**WHAT NEEDS TO BE DONE:** When you reach the line that contains "404 Error 페이지" in the data below, start reproducing lines exactly, and stop after the line that contains "- **Javascript**".

((

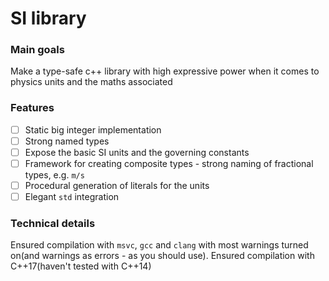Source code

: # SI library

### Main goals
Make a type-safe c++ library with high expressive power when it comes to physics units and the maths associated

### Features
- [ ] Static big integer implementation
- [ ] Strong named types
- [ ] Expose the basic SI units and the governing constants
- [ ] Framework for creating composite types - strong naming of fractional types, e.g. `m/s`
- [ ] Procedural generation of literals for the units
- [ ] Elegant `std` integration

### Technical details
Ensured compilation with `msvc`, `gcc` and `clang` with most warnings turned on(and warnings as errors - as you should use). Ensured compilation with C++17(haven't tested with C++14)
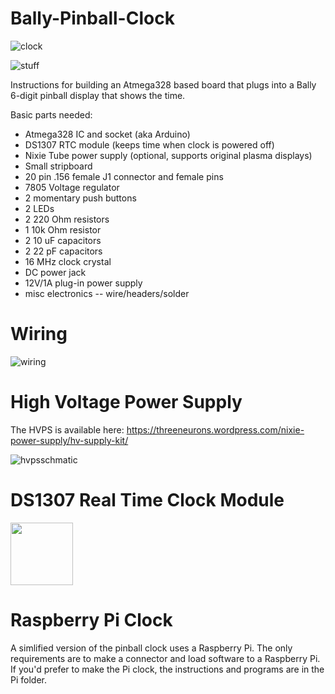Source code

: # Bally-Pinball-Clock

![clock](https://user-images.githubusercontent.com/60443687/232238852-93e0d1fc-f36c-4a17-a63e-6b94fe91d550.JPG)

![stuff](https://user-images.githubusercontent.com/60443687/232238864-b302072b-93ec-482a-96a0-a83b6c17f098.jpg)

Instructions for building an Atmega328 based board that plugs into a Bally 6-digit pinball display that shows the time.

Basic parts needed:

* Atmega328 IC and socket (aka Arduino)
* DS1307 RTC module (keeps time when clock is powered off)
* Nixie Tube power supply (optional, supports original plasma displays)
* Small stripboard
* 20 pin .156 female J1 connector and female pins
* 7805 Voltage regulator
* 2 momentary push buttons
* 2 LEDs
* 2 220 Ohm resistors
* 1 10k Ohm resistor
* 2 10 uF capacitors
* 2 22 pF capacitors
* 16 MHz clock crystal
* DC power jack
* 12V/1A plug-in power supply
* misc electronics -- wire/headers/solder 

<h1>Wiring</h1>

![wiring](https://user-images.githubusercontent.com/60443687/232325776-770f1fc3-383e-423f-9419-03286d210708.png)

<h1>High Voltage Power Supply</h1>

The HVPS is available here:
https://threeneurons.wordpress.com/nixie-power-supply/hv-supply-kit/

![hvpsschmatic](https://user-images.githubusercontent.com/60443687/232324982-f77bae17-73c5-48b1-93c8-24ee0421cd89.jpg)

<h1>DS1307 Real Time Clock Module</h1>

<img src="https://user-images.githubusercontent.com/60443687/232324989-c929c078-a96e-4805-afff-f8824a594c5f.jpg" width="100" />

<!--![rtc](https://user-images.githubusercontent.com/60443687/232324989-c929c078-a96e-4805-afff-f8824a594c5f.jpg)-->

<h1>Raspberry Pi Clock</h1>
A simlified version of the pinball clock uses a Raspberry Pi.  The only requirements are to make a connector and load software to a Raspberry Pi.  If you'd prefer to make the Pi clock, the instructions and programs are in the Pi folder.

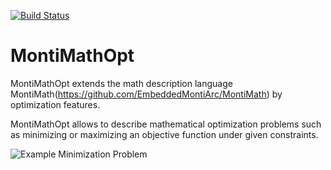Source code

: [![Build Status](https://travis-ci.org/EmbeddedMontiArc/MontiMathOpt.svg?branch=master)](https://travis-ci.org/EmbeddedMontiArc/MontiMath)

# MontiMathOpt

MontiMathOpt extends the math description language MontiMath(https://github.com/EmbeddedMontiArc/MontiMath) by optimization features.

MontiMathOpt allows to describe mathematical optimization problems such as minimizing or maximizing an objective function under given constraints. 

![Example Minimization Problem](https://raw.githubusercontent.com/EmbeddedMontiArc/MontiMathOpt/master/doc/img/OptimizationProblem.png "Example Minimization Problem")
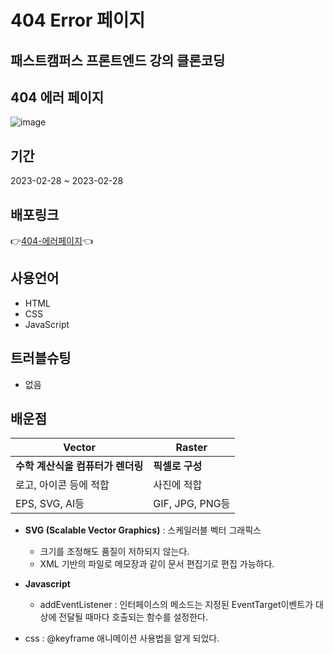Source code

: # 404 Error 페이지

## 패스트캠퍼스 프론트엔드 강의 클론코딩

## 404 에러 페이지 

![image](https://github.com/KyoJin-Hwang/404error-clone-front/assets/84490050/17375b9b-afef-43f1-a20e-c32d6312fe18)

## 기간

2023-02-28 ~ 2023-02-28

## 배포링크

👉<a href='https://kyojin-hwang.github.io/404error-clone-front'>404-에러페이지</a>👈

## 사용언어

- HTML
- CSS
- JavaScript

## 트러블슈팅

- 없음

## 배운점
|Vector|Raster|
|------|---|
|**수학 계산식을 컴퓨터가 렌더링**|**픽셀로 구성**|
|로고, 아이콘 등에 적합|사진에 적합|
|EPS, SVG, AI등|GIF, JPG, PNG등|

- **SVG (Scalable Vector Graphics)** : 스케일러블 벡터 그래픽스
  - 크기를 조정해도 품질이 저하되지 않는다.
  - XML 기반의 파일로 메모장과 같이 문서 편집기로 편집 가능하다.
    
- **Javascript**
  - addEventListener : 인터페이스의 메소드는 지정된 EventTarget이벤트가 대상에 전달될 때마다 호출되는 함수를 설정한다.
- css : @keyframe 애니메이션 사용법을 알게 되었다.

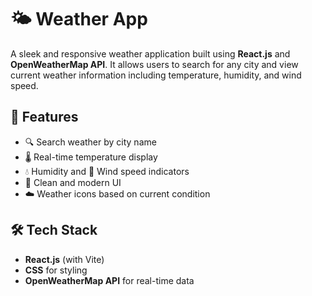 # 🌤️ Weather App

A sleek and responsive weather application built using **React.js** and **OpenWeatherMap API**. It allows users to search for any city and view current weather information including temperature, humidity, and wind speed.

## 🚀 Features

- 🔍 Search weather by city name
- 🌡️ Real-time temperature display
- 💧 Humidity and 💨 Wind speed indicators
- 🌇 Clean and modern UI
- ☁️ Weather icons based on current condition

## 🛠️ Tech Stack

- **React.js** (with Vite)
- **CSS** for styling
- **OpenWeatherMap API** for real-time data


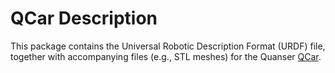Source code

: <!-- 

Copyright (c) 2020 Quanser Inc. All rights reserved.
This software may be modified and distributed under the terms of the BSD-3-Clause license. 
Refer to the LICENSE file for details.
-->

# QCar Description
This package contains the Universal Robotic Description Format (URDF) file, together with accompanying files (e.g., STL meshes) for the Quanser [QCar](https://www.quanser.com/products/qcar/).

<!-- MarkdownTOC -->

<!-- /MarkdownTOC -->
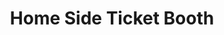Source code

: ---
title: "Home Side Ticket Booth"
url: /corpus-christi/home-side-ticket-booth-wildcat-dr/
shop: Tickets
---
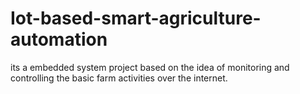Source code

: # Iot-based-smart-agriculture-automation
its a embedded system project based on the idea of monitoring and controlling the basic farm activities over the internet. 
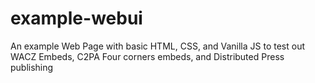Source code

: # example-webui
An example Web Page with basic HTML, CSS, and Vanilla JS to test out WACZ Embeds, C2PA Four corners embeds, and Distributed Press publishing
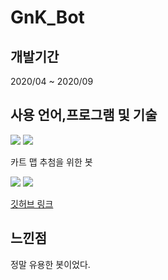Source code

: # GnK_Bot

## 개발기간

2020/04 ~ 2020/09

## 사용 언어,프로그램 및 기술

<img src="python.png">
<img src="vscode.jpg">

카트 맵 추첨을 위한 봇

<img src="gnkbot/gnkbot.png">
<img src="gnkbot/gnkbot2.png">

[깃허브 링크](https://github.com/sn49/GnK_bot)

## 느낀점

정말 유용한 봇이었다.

))

**COMPLETED EXERCISE:**
: # 404 Error 페이지

## 패스트캠퍼스 프론트엔드 강의 클론코딩

## 404 에러 페이지 

![image](https://github.com/KyoJin-Hwang/404error-clone-front/assets/84490050/17375b9b-afef-43f1-a20e-c32d6312fe18)

## 기간

2023-02-28 ~ 2023-02-28

## 배포링크

👉<a href='https://kyojin-hwang.github.io/404error-clone-front'>404-에러페이지</a>👈

## 사용언어

- HTML
- CSS
- JavaScript

## 트러블슈팅

- 없음

## 배운점
|Vector|Raster|
|------|---|
|**수학 계산식을 컴퓨터가 렌더링**|**픽셀로 구성**|
|로고, 아이콘 등에 적합|사진에 적합|
|EPS, SVG, AI등|GIF, JPG, PNG등|

- **SVG (Scalable Vector Graphics)** : 스케일러블 벡터 그래픽스
  - 크기를 조정해도 품질이 저하되지 않는다.
  - XML 기반의 파일로 메모장과 같이 문서 편집기로 편집 가능하다.
    
- **Javascript**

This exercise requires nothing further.